# Activity
Once you find the line with "1296 <br />" in the data that follows, repeat it and every line after it exactly, through the line with "[RDP Fails with".

# Source texts of formatted documents
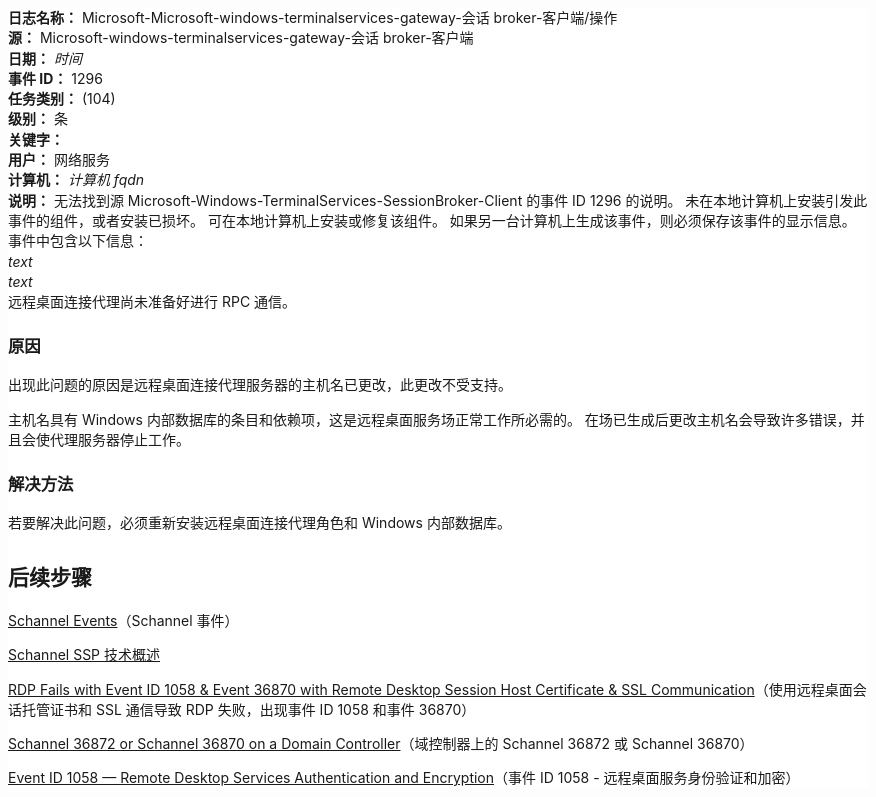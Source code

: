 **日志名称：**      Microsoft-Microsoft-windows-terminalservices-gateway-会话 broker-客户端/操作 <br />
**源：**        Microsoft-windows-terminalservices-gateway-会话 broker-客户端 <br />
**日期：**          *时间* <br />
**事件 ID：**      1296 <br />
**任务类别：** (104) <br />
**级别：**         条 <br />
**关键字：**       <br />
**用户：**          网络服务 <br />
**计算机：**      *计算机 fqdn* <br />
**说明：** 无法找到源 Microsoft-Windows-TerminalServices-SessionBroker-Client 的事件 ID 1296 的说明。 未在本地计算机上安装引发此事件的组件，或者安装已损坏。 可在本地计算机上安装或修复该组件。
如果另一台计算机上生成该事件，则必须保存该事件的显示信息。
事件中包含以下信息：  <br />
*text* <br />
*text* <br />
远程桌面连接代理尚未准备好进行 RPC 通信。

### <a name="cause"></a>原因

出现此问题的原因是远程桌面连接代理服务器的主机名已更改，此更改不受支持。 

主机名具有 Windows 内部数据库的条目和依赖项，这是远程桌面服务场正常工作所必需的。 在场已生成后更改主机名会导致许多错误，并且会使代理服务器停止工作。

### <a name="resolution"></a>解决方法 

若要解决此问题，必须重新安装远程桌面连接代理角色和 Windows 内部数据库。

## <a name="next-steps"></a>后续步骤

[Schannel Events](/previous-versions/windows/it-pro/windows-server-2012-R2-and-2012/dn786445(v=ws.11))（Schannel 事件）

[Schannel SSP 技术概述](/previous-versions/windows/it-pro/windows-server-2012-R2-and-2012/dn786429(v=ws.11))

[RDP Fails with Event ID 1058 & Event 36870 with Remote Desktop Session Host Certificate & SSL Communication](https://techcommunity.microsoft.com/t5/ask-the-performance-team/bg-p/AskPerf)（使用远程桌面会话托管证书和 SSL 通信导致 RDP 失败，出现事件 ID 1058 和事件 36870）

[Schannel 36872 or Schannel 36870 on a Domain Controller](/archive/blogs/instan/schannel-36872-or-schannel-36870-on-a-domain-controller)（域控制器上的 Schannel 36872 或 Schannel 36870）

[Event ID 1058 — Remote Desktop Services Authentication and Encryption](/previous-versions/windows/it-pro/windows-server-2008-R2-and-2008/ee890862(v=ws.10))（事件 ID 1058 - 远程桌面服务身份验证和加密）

# Solved exercise
**事件 ID：**      1296 <br />
**任务类别：** (104) <br />
**级别：**         条 <br />
**关键字：**       <br />
**用户：**          网络服务 <br />
**计算机：**      *计算机 fqdn* <br />
**说明：** 无法找到源 Microsoft-Windows-TerminalServices-SessionBroker-Client 的事件 ID 1296 的说明。 未在本地计算机上安装引发此事件的组件，或者安装已损坏。 可在本地计算机上安装或修复该组件。
如果另一台计算机上生成该事件，则必须保存该事件的显示信息。
事件中包含以下信息：  <br />
*text* <br />
*text* <br />
远程桌面连接代理尚未准备好进行 RPC 通信。

### <a name="cause"></a>原因

出现此问题的原因是远程桌面连接代理服务器的主机名已更改，此更改不受支持。 

主机名具有 Windows 内部数据库的条目和依赖项，这是远程桌面服务场正常工作所必需的。 在场已生成后更改主机名会导致许多错误，并且会使代理服务器停止工作。

### <a name="resolution"></a>解决方法 

若要解决此问题，必须重新安装远程桌面连接代理角色和 Windows 内部数据库。

## <a name="next-steps"></a>后续步骤

[Schannel Events](/previous-versions/windows/it-pro/windows-server-2012-R2-and-2012/dn786445(v=ws.11))（Schannel 事件）

[Schannel SSP 技术概述](/previous-versions/windows/it-pro/windows-server-2012-R2-and-2012/dn786429(v=ws.11))

[RDP Fails with Event ID 1058 & Event 36870 with Remote Desktop Session Host Certificate & SSL Communication](https://techcommunity.microsoft.com/t5/ask-the-performance-team/bg-p/AskPerf)（使用远程桌面会话托管证书和 SSL 通信导致 RDP 失败，出现事件 ID 1058 和事件 36870）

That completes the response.